> What you should do:
Nothing but the lines from the start of the entries below through the line containing "The first line begins" should appear in the answer, copied exactly and free of pictures.

> Provided material:

━━━━━━━━━━

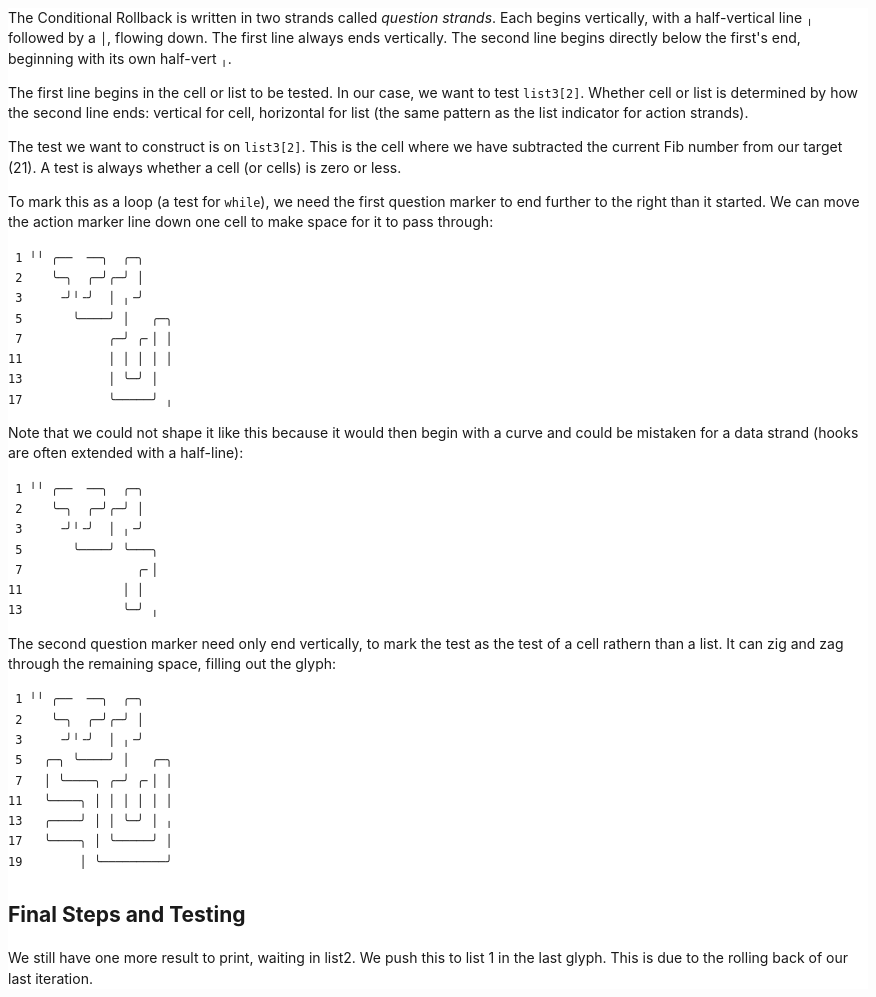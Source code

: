 The Conditional Rollback is written in two strands called *question strands*. Each begins vertically, with a half-vertical line `╷` followed by a `│`, flowing down. The first line always ends vertically. The second line begins directly below the first's end, beginning with its own half-vert `╷`.

The first line begins in the cell or list to be tested. In our case, we want to test `list3[2]`.
Whether cell or list is determined by how the second line ends: vertical for cell, horizontal for list (the same pattern as the list indicator for action strands).

The test we want to construct is on `list3[2]`. This is the cell where we have subtracted the current Fib number from our target (21). A test is always whether a cell (or cells) is zero or less.

To mark this as a loop (a test for `while`), we need the first question marker to end further to the right than it started. We can move the action marker line down one cell to make space for it to pass through:

```
 1 ╵╵ ╭──  ──╮  ╭─╮
 2    ╰─╮  ╭─╯╭─╯ │
 3     ╶╯╵╶╯  │ ╷╶╯
 5       ╰────╯ │   ╭─╮
 7            ╭─╯ ╭╴│ │
11            │ │ │ │ │
13            │ ╰─╯ │  
17            ╰─────╯ ╷
```
Note that we could not shape it like this because it would then begin with a curve and could be mistaken for a data strand (hooks are often extended with a half-line):
```
 1 ╵╵ ╭──  ──╮  ╭─╮
 2    ╰─╮  ╭─╯╭─╯ │
 3     ╶╯╵╶╯  │ ╷╶╯
 5       ╰────╯ ╰───╮
 7                ╭╴│
11              │ │  
13              ╰─╯ ╷
```
The second question marker need only end vertically, to mark the test as the test of a cell rathern than a list. It can zig and zag through the remaining space, filling out the glyph:

```
 1 ╵╵ ╭──  ──╮  ╭─╮     
 2    ╰─╮  ╭─╯╭─╯ │     
 3     ╶╯╵╶╯  │ ╷╶╯     
 5   ╭─╮ ╰────╯ │   ╭─╮ 
 7   │ ╰────╮ ╭─╯ ╭╴│ │ 
11   ╰────╮ │ │ │ │ │ │ 
13   ╭────╯ │ │ ╰─╯ │ ╷ 
17   ╰────╮ │ ╰─────╯ │ 
19        │ ╰─────────╯
```

## Final Steps and Testing

We still have one more result to print, waiting in list2. We push this to list 1 in the last glyph. This is due to the rolling back of our last iteration.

━━━━━━━━━━

> Solution below:
Source code

: The Conditional Rollback is written in two strands called *question strands*. Each begins vertically, with a half-vertical line `╷` followed by a `│`, flowing down. The first line always ends vertically. The second line begins directly below the first's end, beginning with its own half-vert `╷`.

The first line begins in the cell or list to be tested. In our case, we want to test `list3[2]`.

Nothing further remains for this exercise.